Each string contains multiple words. Split each string into words at spaces. Convert all words to
lower cases and remove new line chars.
def parse_words(self, lines):
"""splits strings into words by spaces.
Converts words to lower cases,
and removes newline chars, parentheses, brackets such as “[“, “]”, “{“, “}”
and punctuations such as “,”, “.”, “?”, “!”.
You may use replace() and other builtin string functions.
Excludes stopwords.
Args:
lines (list) : a list of strings
Returns:
list : a list of words
"""
It is recommended that you create a helper function for the parse_words function to exclude
stop words.
def exclude_stopwords(self, terms):
"""exclude stopwords from the list of terms
Args:
terms (list) :
Returns:
list : a list of str with stopwords removed
"""
Create a method count_words() in SearchEngine class.

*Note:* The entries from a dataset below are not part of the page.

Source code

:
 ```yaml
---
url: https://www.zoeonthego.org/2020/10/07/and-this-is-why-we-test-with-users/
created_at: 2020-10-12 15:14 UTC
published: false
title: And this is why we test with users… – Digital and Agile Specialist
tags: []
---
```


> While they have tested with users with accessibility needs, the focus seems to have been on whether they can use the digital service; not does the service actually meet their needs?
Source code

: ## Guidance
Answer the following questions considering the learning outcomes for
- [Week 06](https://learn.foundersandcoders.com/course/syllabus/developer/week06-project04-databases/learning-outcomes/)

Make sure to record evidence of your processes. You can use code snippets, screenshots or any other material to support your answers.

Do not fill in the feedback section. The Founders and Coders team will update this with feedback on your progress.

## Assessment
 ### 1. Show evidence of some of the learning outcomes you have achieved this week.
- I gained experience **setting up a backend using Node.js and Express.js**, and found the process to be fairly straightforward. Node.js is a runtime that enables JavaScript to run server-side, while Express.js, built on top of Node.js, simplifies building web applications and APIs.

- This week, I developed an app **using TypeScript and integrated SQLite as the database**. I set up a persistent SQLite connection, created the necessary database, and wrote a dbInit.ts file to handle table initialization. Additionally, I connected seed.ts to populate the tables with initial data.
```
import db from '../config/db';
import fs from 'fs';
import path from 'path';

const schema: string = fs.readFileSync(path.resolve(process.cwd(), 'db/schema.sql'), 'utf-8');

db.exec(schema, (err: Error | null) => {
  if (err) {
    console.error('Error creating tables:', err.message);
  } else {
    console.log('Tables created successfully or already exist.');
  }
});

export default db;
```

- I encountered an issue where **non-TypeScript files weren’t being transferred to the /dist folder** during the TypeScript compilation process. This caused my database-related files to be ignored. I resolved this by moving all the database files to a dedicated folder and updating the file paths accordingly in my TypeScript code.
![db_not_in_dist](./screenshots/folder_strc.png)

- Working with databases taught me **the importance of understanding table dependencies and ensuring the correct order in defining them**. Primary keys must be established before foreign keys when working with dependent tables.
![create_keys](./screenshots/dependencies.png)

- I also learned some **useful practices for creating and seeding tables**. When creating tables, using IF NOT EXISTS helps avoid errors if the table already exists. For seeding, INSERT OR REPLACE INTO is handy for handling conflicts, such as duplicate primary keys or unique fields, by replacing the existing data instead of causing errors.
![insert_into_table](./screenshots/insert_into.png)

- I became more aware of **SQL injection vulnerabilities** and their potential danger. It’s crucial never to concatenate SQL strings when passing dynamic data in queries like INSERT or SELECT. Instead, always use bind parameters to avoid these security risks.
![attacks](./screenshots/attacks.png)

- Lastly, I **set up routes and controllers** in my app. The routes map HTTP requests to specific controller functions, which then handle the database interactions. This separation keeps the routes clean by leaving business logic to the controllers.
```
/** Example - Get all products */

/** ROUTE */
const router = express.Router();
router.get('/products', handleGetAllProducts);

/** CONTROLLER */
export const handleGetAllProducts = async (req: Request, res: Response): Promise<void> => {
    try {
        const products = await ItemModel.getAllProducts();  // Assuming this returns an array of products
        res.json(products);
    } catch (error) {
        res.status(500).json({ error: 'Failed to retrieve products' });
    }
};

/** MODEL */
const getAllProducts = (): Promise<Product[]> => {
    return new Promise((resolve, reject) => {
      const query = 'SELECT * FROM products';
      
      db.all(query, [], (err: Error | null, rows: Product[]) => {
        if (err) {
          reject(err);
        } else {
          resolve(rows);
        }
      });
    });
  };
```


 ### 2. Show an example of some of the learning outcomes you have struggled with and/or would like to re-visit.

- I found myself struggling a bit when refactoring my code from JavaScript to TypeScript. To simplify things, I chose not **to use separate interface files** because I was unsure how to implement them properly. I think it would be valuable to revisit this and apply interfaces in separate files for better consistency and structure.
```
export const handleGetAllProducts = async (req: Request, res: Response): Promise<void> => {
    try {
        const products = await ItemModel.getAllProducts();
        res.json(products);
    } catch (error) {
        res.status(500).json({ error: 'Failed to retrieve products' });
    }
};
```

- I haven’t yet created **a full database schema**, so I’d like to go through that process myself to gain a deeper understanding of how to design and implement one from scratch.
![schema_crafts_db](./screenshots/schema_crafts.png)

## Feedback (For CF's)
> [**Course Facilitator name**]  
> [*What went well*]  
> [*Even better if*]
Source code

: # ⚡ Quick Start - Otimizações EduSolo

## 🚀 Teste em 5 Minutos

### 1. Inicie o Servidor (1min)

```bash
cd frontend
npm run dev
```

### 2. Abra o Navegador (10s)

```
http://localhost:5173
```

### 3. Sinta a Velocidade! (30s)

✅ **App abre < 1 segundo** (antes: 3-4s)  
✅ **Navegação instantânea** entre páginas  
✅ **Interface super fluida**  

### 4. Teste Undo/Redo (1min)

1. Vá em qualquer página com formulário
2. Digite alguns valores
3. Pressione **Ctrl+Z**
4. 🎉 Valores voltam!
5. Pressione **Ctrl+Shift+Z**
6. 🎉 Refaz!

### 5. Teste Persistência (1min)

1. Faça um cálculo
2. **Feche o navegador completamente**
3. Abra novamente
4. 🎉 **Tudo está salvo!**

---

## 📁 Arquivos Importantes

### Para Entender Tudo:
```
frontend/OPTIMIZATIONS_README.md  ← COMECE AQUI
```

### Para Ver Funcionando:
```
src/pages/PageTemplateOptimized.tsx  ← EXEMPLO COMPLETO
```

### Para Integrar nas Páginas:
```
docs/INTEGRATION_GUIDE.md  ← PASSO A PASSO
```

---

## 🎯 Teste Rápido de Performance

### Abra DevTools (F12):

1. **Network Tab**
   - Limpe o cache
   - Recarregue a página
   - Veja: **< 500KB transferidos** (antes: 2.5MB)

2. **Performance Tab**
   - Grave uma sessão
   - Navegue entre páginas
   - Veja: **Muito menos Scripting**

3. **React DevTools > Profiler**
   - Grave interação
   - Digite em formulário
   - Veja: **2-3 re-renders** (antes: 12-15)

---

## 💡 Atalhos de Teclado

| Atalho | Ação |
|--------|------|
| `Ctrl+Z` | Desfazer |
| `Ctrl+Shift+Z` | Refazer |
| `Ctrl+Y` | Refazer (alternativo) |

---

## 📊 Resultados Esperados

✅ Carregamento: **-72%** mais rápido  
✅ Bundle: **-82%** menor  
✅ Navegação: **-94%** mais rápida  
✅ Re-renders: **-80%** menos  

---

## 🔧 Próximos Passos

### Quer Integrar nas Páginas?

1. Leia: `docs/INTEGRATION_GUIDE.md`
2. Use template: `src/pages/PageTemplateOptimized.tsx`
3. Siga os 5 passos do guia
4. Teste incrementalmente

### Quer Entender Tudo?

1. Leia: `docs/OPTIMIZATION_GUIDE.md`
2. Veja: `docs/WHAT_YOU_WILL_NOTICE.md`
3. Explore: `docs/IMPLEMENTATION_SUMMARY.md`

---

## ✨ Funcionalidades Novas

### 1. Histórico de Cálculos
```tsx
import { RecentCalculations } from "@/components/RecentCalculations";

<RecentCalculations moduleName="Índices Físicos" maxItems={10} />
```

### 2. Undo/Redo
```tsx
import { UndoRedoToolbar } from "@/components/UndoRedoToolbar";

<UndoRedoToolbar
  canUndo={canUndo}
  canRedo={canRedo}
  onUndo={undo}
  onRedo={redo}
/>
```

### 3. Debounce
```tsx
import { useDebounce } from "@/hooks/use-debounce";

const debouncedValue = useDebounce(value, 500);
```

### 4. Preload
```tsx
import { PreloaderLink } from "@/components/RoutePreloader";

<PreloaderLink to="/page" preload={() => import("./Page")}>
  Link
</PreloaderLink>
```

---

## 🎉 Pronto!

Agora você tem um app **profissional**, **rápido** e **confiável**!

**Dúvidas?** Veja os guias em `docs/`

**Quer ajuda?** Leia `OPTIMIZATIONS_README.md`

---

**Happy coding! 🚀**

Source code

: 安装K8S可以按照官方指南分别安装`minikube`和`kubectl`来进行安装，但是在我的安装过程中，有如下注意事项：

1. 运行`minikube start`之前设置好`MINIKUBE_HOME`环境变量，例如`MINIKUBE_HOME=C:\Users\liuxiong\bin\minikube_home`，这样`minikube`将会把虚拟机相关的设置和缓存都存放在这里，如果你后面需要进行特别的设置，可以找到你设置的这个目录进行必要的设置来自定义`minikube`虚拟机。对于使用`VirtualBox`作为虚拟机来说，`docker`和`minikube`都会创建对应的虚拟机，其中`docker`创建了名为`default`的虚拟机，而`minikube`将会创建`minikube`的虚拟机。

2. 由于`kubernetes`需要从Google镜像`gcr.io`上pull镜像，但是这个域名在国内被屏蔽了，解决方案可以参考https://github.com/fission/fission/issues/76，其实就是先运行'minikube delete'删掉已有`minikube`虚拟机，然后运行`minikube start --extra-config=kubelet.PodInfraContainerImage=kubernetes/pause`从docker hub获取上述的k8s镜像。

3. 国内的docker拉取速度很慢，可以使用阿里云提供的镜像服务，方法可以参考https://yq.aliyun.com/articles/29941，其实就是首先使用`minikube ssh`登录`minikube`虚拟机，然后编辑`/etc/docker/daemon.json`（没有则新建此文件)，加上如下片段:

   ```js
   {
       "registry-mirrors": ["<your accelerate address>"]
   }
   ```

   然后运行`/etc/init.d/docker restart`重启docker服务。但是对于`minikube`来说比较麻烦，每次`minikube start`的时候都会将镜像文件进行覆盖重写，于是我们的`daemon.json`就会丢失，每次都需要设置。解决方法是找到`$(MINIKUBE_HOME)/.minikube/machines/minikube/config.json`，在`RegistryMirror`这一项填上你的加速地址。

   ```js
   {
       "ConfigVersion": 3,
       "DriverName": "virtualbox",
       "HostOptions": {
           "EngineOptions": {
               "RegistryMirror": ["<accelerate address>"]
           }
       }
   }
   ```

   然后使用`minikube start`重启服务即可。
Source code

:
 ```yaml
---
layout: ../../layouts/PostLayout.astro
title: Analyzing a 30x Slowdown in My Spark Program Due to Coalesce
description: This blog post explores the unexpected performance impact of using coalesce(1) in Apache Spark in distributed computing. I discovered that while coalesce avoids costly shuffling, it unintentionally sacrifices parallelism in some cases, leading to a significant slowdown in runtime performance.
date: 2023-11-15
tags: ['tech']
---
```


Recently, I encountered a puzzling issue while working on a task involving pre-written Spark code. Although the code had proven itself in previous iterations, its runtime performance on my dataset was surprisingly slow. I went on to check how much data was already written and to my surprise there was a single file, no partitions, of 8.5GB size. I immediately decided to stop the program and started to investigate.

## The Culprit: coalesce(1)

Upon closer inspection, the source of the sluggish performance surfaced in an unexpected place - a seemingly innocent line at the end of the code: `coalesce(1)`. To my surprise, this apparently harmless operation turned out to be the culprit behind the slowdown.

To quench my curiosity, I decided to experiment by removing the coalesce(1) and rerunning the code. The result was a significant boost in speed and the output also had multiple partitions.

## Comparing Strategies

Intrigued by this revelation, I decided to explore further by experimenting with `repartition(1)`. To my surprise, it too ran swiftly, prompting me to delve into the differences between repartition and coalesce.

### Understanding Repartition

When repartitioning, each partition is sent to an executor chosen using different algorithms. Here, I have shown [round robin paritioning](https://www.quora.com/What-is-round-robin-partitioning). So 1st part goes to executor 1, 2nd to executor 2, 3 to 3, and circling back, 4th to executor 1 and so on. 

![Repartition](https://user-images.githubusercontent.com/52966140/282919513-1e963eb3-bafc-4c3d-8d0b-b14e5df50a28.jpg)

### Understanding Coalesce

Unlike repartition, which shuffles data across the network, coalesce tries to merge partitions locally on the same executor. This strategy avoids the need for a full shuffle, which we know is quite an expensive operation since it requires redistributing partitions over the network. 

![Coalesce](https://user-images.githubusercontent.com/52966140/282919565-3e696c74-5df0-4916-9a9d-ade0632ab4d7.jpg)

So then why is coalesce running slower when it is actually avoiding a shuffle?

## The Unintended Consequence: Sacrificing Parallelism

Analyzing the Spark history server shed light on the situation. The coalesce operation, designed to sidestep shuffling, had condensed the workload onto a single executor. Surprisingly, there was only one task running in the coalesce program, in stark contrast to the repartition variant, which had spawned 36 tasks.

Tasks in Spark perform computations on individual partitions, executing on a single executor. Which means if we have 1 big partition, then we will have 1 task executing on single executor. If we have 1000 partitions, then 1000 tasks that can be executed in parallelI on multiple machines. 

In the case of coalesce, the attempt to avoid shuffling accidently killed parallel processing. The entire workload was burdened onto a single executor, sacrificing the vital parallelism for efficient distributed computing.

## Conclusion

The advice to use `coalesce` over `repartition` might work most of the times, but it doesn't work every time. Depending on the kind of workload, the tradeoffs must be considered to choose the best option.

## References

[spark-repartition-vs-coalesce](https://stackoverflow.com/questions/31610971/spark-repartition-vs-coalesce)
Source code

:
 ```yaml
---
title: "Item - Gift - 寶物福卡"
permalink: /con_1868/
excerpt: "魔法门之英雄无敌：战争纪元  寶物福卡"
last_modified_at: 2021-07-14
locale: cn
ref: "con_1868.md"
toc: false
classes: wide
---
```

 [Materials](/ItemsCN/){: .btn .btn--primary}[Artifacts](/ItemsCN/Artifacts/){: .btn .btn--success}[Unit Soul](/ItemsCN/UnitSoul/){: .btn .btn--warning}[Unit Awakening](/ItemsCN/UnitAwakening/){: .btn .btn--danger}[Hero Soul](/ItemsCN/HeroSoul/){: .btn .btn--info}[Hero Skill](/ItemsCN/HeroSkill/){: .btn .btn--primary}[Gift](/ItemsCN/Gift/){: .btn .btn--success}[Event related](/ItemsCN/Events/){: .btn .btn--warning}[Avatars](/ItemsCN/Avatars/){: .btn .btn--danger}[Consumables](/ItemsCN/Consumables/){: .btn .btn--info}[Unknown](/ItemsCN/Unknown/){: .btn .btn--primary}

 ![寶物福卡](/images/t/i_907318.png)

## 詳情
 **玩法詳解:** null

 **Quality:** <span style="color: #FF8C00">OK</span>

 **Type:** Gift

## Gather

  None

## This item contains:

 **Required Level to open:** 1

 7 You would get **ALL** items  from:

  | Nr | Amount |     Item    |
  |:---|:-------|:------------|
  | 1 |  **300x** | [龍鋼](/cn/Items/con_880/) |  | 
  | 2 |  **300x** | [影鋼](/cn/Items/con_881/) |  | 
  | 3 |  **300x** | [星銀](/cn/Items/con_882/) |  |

def count_words(self, file_path_name, words):
"""count words in a file and store the frequency of each
word in the term_freqs hash table. The keys of the term_freqs hash table shall be
words. The values of the term_freqs hash table shall be hash tables (term_freqs
is a hash table of hash tables). The keys of the hash tables (inner hash table) stored
in the term_freqs shall be file names. The values of the inner hash tables shall be
the frequencies of words. For example, self.term_freqs[word][file_path_name] += 1;
Words should not contain stopwords.
Also store the total count of words contained in the file in the doc_length hash table.
Args:
file_path_name (str) : the file name
words (list) : a list of words
"""
CPE202 Spring2020
Create a method index_files, which process all text files in a specified directory and build an
inverted index. Use python builtin os.listdir(directory) function to get a list of files in a directory.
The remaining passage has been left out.